YOUR OBJECTIVE | Each record here should be printed again exactly; please leave its pictures out.

AVAILABLE DATA |
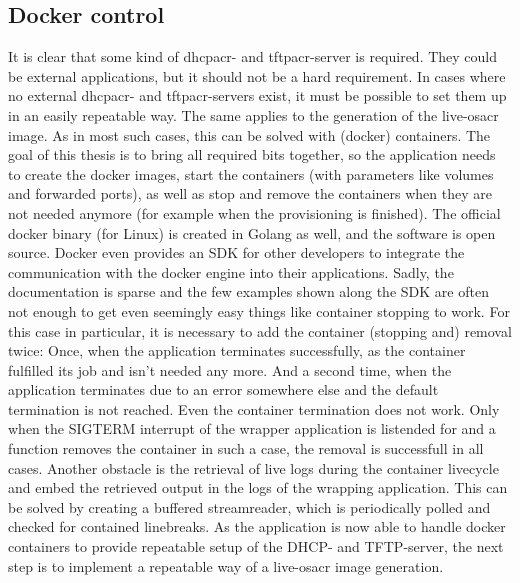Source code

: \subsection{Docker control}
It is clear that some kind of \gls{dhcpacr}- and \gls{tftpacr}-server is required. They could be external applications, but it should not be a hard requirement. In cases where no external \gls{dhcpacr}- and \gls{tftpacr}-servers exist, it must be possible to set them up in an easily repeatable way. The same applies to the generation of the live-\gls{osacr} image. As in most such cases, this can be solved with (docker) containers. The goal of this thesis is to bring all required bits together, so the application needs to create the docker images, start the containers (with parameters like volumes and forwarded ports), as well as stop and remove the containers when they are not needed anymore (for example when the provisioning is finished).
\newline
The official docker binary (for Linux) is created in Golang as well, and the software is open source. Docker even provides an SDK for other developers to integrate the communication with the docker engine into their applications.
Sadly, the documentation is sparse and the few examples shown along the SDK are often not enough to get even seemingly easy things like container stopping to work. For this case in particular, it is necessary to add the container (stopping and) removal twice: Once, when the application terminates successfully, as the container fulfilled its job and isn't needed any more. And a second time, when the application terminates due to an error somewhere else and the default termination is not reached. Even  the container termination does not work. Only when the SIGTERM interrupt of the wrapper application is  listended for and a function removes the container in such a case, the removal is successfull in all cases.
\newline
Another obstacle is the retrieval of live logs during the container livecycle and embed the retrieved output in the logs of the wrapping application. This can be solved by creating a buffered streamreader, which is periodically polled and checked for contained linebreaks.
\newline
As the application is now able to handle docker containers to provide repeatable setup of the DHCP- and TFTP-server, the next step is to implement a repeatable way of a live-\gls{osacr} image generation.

THE ANSWER |
Source code

: \subsection{Docker control}
It is clear that some kind of \gls{dhcpacr}- and \gls{tftpacr}-server is required. They could be external applications, but it should not be a hard requirement. In cases where no external \gls{dhcpacr}- and \gls{tftpacr}-servers exist, it must be possible to set them up in an easily repeatable way. The same applies to the generation of the live-\gls{osacr} image. As in most such cases, this can be solved with (docker) containers. The goal of this thesis is to bring all required bits together, so the application needs to create the docker images, start the containers (with parameters like volumes and forwarded ports), as well as stop and remove the containers when they are not needed anymore (for example when the provisioning is finished).
\newline
The official docker binary (for Linux) is created in Golang as well, and the software is open source. Docker even provides an SDK for other developers to integrate the communication with the docker engine into their applications.
Sadly, the documentation is sparse and the few examples shown along the SDK are often not enough to get even seemingly easy things like container stopping to work. For this case in particular, it is necessary to add the container (stopping and) removal twice: Once, when the application terminates successfully, as the container fulfilled its job and isn't needed any more. And a second time, when the application terminates due to an error somewhere else and the default termination is not reached. Even  the container termination does not work. Only when the SIGTERM interrupt of the wrapper application is  listended for and a function removes the container in such a case, the removal is successfull in all cases.
\newline
Another obstacle is the retrieval of live logs during the container livecycle and embed the retrieved output in the logs of the wrapping application. This can be solved by creating a buffered streamreader, which is periodically polled and checked for contained linebreaks.
\newline
As the application is now able to handle docker containers to provide repeatable setup of the DHCP- and TFTP-server, the next step is to implement a repeatable way of a live-\gls{osacr} image generation.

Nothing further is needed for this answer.